You see a comparison table with at least 3-4 papers. You can identify which stage is Stage 3 (AI extraction) and describe what it does.
Five-stage pipeline design
Keep each stage's responsibility obvious and testable. You can copy one abstract into the Stage 3 AI Agent and run it alone to check extraction quality. Separation of concerns is not just good engineering — it is good scientific workflow design.
- ?What happens if the AI returns slightly malformed JSON in Stage 3? Open the Code node and find where this is handled.
- ?The extraction prompt asks for 5 fields. What happens if an abstract does not mention methodology?
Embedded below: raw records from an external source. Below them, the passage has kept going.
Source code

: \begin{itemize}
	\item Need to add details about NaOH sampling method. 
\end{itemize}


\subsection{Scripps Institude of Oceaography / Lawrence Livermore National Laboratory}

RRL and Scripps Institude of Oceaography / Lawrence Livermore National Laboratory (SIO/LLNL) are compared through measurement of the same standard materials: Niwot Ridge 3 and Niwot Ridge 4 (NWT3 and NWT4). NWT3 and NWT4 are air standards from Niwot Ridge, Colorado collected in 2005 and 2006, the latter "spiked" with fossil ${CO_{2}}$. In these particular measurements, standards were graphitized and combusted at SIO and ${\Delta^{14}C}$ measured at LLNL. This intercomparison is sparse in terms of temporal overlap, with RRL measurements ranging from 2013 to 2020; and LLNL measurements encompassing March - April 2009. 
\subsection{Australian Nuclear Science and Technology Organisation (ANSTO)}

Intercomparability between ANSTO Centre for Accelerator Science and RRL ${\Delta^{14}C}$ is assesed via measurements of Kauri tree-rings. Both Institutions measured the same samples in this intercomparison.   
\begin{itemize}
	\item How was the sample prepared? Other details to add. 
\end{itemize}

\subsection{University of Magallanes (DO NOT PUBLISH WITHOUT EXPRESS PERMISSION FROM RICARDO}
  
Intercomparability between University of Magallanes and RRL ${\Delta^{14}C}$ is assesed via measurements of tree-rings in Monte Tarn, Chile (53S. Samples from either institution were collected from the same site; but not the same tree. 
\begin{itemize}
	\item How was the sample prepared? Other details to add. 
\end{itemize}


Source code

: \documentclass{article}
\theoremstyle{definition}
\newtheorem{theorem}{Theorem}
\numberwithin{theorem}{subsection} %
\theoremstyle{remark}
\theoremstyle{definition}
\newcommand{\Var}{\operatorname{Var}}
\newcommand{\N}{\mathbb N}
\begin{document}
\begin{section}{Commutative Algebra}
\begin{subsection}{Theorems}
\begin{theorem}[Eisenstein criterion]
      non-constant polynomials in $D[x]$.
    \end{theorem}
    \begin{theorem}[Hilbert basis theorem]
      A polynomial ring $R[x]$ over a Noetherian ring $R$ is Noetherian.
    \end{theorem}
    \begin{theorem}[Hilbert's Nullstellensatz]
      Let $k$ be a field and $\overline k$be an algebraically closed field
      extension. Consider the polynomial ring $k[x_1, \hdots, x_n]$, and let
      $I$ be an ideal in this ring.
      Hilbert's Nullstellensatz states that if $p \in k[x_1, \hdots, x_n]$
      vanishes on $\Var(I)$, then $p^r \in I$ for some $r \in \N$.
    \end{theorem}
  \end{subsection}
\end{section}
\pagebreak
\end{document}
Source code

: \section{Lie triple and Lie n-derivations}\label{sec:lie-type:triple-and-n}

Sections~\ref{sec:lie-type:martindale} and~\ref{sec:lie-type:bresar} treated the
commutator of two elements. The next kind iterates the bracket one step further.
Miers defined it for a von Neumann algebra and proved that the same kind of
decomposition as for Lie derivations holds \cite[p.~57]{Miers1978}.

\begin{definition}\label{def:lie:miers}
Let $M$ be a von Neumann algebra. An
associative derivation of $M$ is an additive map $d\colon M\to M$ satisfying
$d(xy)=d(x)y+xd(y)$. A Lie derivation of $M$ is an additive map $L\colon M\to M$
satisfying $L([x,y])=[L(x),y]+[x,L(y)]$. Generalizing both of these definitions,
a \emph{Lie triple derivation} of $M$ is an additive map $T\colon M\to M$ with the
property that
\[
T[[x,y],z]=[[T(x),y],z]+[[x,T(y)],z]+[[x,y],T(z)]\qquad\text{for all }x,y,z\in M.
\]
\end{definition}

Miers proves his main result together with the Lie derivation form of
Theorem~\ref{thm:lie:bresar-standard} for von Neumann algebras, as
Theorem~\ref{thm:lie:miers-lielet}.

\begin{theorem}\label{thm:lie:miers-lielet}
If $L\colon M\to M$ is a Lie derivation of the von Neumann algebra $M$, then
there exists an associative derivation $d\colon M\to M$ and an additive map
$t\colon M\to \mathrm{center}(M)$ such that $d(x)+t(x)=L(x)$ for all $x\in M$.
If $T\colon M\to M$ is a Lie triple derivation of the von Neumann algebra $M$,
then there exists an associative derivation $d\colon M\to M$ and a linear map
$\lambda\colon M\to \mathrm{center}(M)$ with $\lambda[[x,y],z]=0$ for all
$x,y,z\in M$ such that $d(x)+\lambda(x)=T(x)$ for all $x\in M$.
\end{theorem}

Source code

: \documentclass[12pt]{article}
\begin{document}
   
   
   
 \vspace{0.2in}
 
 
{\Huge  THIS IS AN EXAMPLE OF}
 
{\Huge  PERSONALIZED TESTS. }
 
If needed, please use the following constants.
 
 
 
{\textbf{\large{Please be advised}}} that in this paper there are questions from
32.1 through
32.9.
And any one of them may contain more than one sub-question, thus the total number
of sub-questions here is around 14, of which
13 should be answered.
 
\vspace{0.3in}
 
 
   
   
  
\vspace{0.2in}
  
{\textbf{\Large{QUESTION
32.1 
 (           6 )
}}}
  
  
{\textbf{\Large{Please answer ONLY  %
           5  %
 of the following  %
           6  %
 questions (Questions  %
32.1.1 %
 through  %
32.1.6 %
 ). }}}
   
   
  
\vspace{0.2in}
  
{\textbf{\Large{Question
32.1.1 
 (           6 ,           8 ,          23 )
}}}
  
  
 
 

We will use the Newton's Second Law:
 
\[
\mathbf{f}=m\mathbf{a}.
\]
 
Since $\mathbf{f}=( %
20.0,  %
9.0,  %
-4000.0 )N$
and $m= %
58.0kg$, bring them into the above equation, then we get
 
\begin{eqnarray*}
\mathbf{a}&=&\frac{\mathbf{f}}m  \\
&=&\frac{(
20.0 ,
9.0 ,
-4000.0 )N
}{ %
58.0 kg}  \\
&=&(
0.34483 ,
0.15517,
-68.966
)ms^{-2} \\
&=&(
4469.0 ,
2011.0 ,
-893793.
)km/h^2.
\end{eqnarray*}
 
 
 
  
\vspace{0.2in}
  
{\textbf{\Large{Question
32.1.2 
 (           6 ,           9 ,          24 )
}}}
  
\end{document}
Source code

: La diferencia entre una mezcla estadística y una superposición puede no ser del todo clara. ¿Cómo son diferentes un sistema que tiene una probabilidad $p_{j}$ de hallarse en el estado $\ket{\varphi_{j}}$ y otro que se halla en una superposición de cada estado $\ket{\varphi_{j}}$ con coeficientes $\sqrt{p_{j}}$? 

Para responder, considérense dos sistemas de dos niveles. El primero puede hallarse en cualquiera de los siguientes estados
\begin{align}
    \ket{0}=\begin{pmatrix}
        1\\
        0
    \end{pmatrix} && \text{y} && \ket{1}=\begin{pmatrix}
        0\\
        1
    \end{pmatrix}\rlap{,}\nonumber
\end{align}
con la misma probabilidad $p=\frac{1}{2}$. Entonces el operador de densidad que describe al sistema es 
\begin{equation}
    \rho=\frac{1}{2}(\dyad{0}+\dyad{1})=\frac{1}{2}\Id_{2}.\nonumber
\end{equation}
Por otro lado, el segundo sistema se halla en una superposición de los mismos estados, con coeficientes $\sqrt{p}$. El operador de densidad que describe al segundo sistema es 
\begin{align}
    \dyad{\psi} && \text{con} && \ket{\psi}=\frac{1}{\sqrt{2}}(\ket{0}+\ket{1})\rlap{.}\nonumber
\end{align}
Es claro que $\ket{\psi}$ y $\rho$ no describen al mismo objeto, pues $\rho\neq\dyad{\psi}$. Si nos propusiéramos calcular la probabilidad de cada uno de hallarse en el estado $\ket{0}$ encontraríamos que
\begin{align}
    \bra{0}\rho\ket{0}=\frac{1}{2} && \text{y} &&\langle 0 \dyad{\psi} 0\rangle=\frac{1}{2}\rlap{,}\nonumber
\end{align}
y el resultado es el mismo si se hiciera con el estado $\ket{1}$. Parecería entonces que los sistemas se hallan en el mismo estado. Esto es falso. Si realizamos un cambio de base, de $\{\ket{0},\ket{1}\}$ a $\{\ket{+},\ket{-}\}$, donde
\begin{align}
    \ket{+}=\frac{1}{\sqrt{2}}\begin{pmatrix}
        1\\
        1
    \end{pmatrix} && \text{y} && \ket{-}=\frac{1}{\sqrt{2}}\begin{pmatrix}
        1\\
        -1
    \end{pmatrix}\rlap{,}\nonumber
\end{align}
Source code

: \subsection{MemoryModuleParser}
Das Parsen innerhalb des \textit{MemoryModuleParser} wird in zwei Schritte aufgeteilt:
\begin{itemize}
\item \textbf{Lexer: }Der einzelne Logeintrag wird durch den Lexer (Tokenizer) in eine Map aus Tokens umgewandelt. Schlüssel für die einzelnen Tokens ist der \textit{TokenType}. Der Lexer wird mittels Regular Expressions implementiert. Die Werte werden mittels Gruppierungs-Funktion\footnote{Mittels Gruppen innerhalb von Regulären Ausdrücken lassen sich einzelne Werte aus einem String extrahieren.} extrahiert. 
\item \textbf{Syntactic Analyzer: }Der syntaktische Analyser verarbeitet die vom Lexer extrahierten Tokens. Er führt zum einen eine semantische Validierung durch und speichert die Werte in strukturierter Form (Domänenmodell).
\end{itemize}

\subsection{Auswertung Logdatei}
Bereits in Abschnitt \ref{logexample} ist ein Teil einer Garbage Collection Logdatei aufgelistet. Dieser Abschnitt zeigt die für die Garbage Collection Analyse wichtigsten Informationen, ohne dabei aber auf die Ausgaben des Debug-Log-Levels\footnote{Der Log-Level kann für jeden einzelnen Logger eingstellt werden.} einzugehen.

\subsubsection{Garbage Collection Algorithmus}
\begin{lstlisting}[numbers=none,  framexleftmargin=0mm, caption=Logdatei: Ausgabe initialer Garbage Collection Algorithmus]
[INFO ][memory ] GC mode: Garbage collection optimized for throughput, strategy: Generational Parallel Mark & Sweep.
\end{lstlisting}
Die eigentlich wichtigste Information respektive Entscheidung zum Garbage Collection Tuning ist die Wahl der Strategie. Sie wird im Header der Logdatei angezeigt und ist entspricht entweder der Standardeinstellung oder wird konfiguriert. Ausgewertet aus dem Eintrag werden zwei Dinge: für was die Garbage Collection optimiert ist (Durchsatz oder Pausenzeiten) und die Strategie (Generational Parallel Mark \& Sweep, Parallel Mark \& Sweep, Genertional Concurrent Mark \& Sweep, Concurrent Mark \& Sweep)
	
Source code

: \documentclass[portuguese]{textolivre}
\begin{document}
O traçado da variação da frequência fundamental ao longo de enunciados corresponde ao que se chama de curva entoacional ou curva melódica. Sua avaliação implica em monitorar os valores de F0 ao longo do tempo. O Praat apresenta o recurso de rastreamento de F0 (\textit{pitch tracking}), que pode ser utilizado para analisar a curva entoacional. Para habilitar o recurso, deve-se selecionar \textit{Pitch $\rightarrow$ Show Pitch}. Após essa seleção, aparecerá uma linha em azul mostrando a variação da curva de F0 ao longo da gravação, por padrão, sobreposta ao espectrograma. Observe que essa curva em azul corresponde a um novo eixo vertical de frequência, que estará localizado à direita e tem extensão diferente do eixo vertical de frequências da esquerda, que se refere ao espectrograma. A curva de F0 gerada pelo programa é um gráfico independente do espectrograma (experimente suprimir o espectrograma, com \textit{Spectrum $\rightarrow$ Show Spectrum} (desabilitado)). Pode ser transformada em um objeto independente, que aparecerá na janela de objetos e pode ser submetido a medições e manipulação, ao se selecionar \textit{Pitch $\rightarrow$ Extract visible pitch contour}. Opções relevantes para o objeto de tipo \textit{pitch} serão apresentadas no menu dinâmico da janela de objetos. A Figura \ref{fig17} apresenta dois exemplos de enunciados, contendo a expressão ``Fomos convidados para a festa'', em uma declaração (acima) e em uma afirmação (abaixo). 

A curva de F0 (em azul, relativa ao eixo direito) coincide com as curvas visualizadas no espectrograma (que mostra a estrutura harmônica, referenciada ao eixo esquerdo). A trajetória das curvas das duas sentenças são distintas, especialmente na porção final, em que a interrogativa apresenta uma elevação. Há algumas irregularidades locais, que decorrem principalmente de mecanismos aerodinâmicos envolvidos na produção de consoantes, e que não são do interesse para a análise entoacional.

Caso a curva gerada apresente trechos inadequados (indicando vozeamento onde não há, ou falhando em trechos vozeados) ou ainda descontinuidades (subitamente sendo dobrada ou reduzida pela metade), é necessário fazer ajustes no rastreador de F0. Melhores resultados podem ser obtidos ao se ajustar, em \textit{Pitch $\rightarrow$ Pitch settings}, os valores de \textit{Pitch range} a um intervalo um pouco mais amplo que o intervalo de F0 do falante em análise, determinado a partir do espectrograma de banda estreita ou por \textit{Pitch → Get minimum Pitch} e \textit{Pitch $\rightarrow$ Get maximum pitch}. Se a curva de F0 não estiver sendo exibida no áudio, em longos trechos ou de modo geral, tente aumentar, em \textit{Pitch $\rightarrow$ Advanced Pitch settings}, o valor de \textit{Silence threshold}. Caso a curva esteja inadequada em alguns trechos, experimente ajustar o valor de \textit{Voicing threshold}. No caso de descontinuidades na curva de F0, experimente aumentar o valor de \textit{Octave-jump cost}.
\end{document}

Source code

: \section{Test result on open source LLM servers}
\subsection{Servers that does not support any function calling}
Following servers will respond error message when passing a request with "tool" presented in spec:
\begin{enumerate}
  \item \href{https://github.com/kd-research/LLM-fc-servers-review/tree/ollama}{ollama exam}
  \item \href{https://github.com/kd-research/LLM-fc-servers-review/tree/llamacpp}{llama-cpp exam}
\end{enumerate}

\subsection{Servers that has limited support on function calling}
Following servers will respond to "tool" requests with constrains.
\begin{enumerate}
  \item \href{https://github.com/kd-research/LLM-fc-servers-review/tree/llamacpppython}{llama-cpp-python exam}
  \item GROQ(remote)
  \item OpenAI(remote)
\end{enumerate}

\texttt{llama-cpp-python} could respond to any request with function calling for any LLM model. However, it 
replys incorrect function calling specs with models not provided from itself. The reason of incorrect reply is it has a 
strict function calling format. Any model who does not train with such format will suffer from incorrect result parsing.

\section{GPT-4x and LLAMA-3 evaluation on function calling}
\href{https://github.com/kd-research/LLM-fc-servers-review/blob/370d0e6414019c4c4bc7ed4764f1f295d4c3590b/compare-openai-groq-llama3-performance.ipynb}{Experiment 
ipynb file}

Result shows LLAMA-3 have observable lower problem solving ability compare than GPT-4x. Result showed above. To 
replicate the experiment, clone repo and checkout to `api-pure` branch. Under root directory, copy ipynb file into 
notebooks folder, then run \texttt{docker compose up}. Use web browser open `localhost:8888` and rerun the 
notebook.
Is the result filtered out?
- ?How would you extend Stage 5 to also produce a BibTeX citation file alongside the Markdown table?
Add a sixth stage: citation counts
After Stage 2 (Fetch), add a Semantic Scholar API call that retrieves citation counts, then incorporate them into the Stage 5 table.
- 1 After Stage 2 — Fetch (PubMed efetch), add an HTTP Request: GET https://api.semanticscholar.org/graph/v1/paper/PMID:{pmid}?fields=citationCount — start with one PMID ($('Stage 2 — Fetch').first().json.ids.split(',')[0]).
- 2 Add a Set node that extracts citationCount and passes it forward alongside the abstracts.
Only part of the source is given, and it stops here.